[Plain-text document sources]
== Segment start ==

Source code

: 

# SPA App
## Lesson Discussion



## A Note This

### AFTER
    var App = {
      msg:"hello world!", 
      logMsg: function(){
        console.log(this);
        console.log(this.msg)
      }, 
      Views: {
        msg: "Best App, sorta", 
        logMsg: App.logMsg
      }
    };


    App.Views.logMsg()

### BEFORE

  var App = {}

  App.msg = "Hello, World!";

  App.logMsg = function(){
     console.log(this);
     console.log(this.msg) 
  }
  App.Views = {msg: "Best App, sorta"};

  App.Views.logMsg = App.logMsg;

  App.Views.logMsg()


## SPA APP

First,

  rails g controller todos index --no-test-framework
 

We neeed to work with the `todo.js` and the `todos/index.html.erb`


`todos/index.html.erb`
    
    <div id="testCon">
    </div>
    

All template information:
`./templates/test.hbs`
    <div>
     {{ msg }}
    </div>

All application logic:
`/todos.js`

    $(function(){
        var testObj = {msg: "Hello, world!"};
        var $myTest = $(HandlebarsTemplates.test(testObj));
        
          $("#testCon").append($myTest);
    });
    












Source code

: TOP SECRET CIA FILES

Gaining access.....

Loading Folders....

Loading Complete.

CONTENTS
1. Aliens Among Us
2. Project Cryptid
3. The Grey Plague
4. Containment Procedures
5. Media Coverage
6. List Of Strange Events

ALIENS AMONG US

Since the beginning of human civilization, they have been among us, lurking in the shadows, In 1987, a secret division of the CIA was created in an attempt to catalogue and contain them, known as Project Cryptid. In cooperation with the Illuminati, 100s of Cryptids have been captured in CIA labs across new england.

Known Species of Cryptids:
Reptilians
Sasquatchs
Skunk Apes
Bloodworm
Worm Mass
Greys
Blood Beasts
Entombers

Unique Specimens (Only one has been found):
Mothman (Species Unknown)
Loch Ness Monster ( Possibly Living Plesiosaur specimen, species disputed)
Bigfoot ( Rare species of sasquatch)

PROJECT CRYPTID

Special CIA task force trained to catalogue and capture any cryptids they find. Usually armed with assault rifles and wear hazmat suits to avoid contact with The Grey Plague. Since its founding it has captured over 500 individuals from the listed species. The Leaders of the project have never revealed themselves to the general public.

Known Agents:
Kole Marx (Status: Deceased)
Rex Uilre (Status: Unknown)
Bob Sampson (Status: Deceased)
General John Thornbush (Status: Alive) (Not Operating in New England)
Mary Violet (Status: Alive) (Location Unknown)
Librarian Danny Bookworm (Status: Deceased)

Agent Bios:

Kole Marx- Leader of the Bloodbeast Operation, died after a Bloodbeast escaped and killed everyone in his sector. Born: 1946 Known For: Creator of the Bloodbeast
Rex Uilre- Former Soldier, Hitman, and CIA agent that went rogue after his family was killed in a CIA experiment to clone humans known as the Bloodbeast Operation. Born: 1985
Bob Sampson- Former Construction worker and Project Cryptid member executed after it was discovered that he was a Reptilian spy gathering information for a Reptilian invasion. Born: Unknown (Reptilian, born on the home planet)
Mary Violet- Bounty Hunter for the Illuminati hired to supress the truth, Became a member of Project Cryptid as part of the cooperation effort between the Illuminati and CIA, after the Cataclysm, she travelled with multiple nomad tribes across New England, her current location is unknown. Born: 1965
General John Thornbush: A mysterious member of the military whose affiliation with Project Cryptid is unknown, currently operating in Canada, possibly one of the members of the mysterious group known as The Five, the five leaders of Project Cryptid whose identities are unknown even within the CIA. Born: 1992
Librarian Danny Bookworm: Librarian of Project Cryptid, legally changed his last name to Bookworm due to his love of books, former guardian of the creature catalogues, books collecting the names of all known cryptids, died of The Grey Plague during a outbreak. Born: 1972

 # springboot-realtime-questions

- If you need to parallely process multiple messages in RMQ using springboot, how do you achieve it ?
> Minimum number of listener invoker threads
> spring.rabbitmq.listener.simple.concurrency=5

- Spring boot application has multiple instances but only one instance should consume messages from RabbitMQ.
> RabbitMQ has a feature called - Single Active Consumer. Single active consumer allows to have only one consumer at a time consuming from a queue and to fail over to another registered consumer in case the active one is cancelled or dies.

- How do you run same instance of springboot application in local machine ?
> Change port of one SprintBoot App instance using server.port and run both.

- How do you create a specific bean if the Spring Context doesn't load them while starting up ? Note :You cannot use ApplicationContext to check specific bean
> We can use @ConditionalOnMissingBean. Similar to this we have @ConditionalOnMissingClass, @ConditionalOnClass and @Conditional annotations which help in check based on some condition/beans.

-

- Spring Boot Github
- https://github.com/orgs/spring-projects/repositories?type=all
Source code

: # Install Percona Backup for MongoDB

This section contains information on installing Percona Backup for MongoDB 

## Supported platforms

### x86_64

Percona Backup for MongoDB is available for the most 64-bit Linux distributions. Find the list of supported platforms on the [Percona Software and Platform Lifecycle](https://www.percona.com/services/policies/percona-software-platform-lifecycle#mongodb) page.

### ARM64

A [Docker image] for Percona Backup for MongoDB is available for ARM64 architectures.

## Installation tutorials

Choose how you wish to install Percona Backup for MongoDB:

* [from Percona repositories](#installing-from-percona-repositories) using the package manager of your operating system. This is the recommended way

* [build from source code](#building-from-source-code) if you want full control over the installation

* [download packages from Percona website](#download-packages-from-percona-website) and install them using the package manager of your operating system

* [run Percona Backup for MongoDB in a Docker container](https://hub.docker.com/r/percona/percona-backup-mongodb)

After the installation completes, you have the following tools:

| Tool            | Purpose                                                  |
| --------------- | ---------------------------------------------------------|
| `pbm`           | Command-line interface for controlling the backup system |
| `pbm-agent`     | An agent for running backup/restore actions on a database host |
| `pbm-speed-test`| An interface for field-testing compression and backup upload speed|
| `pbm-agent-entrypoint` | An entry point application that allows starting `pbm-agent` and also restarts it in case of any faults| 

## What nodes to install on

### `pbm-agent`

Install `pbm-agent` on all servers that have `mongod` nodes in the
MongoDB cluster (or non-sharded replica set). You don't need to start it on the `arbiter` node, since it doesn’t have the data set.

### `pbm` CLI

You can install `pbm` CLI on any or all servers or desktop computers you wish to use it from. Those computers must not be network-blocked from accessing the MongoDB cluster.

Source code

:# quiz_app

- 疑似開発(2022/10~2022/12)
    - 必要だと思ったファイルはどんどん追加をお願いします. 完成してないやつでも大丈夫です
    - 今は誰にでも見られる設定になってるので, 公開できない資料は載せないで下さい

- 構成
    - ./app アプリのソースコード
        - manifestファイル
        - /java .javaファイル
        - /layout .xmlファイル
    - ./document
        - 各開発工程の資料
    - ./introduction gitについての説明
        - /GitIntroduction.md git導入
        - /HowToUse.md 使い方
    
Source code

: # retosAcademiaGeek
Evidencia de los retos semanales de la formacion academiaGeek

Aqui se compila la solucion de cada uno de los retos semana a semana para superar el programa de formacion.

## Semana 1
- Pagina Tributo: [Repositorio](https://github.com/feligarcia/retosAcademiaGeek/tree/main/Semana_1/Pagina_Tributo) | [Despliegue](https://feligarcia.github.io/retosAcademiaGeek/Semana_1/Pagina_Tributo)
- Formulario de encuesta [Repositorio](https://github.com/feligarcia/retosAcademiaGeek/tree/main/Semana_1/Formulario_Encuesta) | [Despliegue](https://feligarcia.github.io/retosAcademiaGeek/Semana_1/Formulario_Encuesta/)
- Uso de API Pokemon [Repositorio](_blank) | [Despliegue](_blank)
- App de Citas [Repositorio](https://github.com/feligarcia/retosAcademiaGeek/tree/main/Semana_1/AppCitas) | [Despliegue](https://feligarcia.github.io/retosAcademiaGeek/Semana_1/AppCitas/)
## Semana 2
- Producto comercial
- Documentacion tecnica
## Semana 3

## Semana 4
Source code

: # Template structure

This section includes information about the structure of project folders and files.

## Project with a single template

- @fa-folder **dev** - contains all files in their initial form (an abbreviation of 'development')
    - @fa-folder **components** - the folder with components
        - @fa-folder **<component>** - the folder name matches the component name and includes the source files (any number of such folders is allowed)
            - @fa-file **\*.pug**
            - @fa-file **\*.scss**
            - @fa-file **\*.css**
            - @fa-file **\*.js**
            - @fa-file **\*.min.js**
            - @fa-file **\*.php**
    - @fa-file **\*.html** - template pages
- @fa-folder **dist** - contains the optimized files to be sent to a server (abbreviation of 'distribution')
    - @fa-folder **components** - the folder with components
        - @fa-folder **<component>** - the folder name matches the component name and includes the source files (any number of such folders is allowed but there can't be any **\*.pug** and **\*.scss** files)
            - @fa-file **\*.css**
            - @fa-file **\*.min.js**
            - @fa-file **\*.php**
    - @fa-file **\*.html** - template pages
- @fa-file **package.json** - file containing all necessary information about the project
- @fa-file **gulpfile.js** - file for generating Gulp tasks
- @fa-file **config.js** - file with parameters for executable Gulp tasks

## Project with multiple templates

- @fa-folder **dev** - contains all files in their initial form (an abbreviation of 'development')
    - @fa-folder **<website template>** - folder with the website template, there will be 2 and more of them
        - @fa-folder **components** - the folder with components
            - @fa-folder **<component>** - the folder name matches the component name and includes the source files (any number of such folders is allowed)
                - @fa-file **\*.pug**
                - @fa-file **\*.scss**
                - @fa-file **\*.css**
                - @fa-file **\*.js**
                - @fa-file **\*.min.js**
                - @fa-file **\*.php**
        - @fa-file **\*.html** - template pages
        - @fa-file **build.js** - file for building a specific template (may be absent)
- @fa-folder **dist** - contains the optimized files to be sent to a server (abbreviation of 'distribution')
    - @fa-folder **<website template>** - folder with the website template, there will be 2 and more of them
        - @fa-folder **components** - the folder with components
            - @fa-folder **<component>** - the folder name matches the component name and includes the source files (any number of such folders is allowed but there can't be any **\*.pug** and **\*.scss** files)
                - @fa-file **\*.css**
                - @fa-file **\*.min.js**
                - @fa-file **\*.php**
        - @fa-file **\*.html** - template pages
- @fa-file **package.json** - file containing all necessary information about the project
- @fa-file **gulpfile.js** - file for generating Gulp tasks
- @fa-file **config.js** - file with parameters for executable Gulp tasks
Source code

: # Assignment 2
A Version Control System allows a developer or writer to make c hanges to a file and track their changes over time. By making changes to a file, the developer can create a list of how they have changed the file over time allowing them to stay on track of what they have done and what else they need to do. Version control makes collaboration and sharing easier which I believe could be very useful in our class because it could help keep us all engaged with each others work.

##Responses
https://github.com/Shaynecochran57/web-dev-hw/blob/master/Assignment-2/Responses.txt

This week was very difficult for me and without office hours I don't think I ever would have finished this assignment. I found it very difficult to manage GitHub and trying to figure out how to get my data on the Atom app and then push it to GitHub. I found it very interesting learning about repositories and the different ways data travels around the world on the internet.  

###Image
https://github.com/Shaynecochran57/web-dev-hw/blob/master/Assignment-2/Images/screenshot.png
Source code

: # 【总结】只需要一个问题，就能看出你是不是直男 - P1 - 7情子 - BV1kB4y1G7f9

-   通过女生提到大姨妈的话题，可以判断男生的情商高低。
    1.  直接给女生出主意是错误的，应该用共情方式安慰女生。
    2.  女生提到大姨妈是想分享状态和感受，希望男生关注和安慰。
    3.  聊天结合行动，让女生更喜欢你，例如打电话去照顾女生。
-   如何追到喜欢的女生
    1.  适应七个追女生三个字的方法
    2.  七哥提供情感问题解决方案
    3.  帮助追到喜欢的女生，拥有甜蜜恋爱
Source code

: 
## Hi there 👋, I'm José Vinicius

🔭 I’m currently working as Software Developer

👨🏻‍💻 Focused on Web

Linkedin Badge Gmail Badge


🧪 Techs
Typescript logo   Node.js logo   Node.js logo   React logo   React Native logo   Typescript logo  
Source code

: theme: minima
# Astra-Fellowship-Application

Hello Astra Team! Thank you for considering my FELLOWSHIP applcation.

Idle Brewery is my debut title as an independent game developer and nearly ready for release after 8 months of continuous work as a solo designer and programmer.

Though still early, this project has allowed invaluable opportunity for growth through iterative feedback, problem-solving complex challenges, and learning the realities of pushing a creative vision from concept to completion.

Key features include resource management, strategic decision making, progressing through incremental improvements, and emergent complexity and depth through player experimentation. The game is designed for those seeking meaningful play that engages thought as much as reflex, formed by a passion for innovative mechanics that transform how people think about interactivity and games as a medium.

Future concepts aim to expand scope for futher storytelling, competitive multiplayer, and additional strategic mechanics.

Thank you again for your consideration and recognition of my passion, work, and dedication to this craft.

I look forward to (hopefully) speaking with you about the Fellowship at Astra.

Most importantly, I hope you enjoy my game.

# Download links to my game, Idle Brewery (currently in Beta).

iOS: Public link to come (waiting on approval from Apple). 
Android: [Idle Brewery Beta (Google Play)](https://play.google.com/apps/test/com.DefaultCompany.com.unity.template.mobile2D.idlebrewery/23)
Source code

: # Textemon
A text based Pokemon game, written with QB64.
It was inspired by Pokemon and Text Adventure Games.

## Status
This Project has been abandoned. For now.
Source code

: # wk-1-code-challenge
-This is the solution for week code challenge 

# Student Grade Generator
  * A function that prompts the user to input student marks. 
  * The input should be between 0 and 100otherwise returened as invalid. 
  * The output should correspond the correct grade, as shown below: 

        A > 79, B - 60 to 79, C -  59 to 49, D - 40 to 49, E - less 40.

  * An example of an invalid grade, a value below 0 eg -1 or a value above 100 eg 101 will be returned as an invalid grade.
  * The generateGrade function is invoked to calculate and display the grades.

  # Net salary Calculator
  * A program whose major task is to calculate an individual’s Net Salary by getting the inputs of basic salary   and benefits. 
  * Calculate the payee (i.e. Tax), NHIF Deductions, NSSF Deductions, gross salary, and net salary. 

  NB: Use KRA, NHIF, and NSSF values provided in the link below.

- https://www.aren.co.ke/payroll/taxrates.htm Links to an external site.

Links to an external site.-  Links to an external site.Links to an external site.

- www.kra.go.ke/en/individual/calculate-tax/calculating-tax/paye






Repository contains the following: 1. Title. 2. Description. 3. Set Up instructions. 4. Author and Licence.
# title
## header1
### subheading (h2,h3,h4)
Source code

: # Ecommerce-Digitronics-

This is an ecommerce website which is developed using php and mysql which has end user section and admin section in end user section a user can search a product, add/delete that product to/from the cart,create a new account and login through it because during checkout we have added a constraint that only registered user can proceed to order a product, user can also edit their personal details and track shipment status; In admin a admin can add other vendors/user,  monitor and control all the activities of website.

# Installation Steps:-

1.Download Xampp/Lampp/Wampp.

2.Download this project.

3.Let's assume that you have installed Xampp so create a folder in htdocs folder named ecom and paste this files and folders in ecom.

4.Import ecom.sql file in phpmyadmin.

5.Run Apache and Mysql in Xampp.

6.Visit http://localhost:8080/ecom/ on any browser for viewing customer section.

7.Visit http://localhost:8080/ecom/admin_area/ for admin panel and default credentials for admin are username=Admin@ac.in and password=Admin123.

== Segment end ==

* Exercise description:
Retype, exactly and in full, the lines above from the one containing "var $myTest = $(HandlebarsTemplates.test(testObj));" through the one containing "Mothman (Species Unknown)".

* Answer for this exercise:
        var $myTest = $(HandlebarsTemplates.test(testObj));
        
          $("#testCon").append($myTest);
    });
    












Source code

: TOP SECRET CIA FILES

Gaining access.....

Loading Folders....

Loading Complete.

CONTENTS
1. Aliens Among Us
2. Project Cryptid
3. The Grey Plague
4. Containment Procedures
5. Media Coverage
6. List Of Strange Events

ALIENS AMONG US

Since the beginning of human civilization, they have been among us, lurking in the shadows, In 1987, a secret division of the CIA was created in an attempt to catalogue and contain them, known as Project Cryptid. In cooperation with the Illuminati, 100s of Cryptids have been captured in CIA labs across new england.

Known Species of Cryptids:
Reptilians
Sasquatchs
Skunk Apes
Bloodworm
Worm Mass
Greys
Blood Beasts
Entombers

Unique Specimens (Only one has been found):
Mothman (Species Unknown)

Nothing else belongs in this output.